▸ DATA EXTRACT:

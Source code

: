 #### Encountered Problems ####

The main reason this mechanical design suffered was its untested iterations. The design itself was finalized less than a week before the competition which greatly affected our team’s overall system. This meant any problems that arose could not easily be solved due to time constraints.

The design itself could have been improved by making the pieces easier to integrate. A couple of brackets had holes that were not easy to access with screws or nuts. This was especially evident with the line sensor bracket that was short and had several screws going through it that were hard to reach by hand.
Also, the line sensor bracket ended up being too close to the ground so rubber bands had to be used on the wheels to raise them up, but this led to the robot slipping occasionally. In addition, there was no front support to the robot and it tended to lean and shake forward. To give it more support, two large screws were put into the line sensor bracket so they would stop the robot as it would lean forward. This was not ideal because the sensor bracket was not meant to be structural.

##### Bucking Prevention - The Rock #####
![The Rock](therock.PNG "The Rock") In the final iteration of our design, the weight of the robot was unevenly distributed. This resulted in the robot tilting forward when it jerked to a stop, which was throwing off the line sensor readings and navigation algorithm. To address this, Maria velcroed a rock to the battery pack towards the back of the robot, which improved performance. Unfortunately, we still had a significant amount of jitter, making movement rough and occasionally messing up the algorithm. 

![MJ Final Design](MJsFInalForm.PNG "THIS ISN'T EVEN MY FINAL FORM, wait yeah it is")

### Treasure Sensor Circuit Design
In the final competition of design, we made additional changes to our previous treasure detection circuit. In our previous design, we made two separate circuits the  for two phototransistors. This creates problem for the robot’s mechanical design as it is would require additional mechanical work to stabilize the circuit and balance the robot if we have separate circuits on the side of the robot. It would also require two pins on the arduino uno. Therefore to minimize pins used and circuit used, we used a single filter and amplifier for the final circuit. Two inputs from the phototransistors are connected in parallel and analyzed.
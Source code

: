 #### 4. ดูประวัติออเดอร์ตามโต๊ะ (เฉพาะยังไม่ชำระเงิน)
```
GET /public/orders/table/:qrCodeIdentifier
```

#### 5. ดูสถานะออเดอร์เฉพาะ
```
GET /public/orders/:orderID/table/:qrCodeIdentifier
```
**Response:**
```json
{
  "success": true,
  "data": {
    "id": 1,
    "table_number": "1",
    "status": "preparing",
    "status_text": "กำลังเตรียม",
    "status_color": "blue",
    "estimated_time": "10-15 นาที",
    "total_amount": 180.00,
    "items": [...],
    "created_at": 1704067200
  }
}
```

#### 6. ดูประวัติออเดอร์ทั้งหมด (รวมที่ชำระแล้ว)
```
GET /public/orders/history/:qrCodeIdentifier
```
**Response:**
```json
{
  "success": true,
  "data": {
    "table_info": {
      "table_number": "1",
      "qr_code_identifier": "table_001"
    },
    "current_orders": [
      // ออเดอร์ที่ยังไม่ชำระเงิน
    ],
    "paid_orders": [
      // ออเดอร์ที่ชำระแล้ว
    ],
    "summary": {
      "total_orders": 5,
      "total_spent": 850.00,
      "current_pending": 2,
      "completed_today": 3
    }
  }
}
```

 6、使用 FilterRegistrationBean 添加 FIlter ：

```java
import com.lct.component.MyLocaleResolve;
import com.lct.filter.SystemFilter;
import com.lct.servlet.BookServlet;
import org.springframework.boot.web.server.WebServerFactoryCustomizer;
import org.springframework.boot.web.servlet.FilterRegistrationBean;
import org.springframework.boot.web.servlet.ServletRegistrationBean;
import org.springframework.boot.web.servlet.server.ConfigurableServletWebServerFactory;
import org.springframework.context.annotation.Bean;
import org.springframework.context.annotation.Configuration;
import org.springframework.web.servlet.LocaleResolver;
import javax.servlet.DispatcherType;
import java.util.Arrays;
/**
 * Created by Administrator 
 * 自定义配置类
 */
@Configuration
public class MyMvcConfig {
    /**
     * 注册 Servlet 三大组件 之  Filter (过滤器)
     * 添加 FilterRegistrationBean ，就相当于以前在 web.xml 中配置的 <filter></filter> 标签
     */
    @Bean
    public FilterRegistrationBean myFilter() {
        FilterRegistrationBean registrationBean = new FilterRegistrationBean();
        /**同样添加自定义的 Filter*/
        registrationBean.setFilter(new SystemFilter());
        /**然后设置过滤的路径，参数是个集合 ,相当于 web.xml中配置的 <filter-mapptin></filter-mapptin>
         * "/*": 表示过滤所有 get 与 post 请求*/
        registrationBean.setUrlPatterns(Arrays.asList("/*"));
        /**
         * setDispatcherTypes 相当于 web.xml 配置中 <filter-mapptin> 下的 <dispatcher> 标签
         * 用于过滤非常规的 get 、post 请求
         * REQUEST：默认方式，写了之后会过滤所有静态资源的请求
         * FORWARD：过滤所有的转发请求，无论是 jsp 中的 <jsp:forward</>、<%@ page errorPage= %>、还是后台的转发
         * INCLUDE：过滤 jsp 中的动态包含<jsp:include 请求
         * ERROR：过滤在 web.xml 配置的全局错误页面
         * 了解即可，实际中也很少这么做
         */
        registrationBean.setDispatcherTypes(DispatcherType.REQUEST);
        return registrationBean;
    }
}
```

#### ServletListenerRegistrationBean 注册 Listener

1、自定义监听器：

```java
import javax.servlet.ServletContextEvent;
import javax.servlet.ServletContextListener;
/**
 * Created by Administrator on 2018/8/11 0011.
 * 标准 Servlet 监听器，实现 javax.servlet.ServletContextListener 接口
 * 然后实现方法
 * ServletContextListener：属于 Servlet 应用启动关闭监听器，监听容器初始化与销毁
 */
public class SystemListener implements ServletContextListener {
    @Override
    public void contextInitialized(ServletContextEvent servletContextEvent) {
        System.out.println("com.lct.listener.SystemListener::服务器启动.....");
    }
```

▸ WHAT YOU HAVE TO DO: Keeping each word as it stands, transcribe every entry.

▸ RESPONSE:
Source code

: #### Encountered Problems ####

The main reason this mechanical design suffered was its untested iterations. The design itself was finalized less than a week before the competition which greatly affected our team’s overall system. This meant any problems that arose could not easily be solved due to time constraints.

The design itself could have been improved by making the pieces easier to integrate. A couple of brackets had holes that were not easy to access with screws or nuts. This was especially evident with the line sensor bracket that was short and had several screws going through it that were hard to reach by hand.
Also, the line sensor bracket ended up being too close to the ground so rubber bands had to be used on the wheels to raise them up, but this led to the robot slipping occasionally. In addition, there was no front support to the robot and it tended to lean and shake forward. To give it more support, two large screws were put into the line sensor bracket so they would stop the robot as it would lean forward. This was not ideal because the sensor bracket was not meant to be structural.

##### Bucking Prevention - The Rock #####
![The Rock](therock.PNG "The Rock") In the final iteration of our design, the weight of the robot was unevenly distributed. This resulted in the robot tilting forward when it jerked to a stop, which was throwing off the line sensor readings and navigation algorithm. To address this, Maria velcroed a rock to the battery pack towards the back of the robot, which improved performance. Unfortunately, we still had a significant amount of jitter, making movement rough and occasionally messing up the algorithm. 

![MJ Final Design](MJsFInalForm.PNG "THIS ISN'T EVEN MY FINAL FORM, wait yeah it is")

### Treasure Sensor Circuit Design
In the final competition of design, we made additional changes to our previous treasure detection circuit. In our previous design, we made two separate circuits the  for two phototransistors. This creates problem for the robot’s mechanical design as it is would require additional mechanical work to stabilize the circuit and balance the robot if we have separate circuits on the side of the robot. It would also require two pins on the arduino uno. Therefore to minimize pins used and circuit used, we used a single filter and amplifier for the final circuit. Two inputs from the phototransistors are connected in parallel and analyzed.
Source code

: #### 4. ดูประวัติออเดอร์ตามโต๊ะ (เฉพาะยังไม่ชำระเงิน)
```
GET /public/orders/table/:qrCodeIdentifier
```

#### 5. ดูสถานะออเดอร์เฉพาะ
```
GET /public/orders/:orderID/table/:qrCodeIdentifier
```
**Response:**
```json
{
  "success": true,
  "data": {
    "id": 1,
    "table_number": "1",
    "status": "preparing",
    "status_text": "กำลังเตรียม",
    "status_color": "blue",
    "estimated_time": "10-15 นาที",
    "total_amount": 180.00,
    "items": [...],
    "created_at": 1704067200
  }
}
```

#### 6. ดูประวัติออเดอร์ทั้งหมด (รวมที่ชำระแล้ว)
```
GET /public/orders/history/:qrCodeIdentifier
```
**Response:**
```json
{
  "success": true,
  "data": {
    "table_info": {
      "table_number": "1",
      "qr_code_identifier": "table_001"
    },
    "current_orders": [
      // ออเดอร์ที่ยังไม่ชำระเงิน
    ],
    "paid_orders": [
      // ออเดอร์ที่ชำระแล้ว
    ],
    "summary": {
      "total_orders": 5,
      "total_spent": 850.00,
      "current_pending": 2,
      "completed_today": 3
    }
  }
}
```

 6、使用 FilterRegistrationBean 添加 FIlter ：

```java
import com.lct.component.MyLocaleResolve;
import com.lct.filter.SystemFilter;
import com.lct.servlet.BookServlet;
import org.springframework.boot.web.server.WebServerFactoryCustomizer;
import org.springframework.boot.web.servlet.FilterRegistrationBean;
import org.springframework.boot.web.servlet.ServletRegistrationBean;
import org.springframework.boot.web.servlet.server.ConfigurableServletWebServerFactory;
import org.springframework.context.annotation.Bean;
import org.springframework.context.annotation.Configuration;
import org.springframework.web.servlet.LocaleResolver;
import javax.servlet.DispatcherType;
import java.util.Arrays;
/**
 * Created by Administrator 
 * 自定义配置类
 */
@Configuration
public class MyMvcConfig {
    /**
     * 注册 Servlet 三大组件 之  Filter (过滤器)
     * 添加 FilterRegistrationBean ，就相当于以前在 web.xml 中配置的 <filter></filter> 标签
     */
    @Bean
    public FilterRegistrationBean myFilter() {
        FilterRegistrationBean registrationBean = new FilterRegistrationBean();
        /**同样添加自定义的 Filter*/
        registrationBean.setFilter(new SystemFilter());
        /**然后设置过滤的路径，参数是个集合 ,相当于 web.xml中配置的 <filter-mapptin></filter-mapptin>
         * "/*": 表示过滤所有 get 与 post 请求*/
        registrationBean.setUrlPatterns(Arrays.asList("/*"));
        /**
         * setDispatcherTypes 相当于 web.xml 配置中 <filter-mapptin> 下的 <dispatcher> 标签
         * 用于过滤非常规的 get 、post 请求
         * REQUEST：默认方式，写了之后会过滤所有静态资源的请求
         * FORWARD：过滤所有的转发请求，无论是 jsp 中的 <jsp:forward</>、<%@ page errorPage= %>、还是后台的转发
         * INCLUDE：过滤 jsp 中的动态包含<jsp:include 请求
         * ERROR：过滤在 web.xml 配置的全局错误页面
         * 了解即可，实际中也很少这么做
         */
        registrationBean.setDispatcherTypes(DispatcherType.REQUEST);
        return registrationBean;
    }
}
```

#### ServletListenerRegistrationBean 注册 Listener

1、自定义监听器：

```java
import javax.servlet.ServletContextEvent;
import javax.servlet.ServletContextListener;
/**
 * Created by Administrator on 2018/8/11 0011.
 * 标准 Servlet 监听器，实现 javax.servlet.ServletContextListener 接口
 * 然后实现方法
 * ServletContextListener：属于 Servlet 应用启动关闭监听器，监听容器初始化与销毁
 */
public class SystemListener implements ServletContextListener {
    @Override
    public void contextInitialized(ServletContextEvent servletContextEvent) {
        System.out.println("com.lct.listener.SystemListener::服务器启动.....");
    }
```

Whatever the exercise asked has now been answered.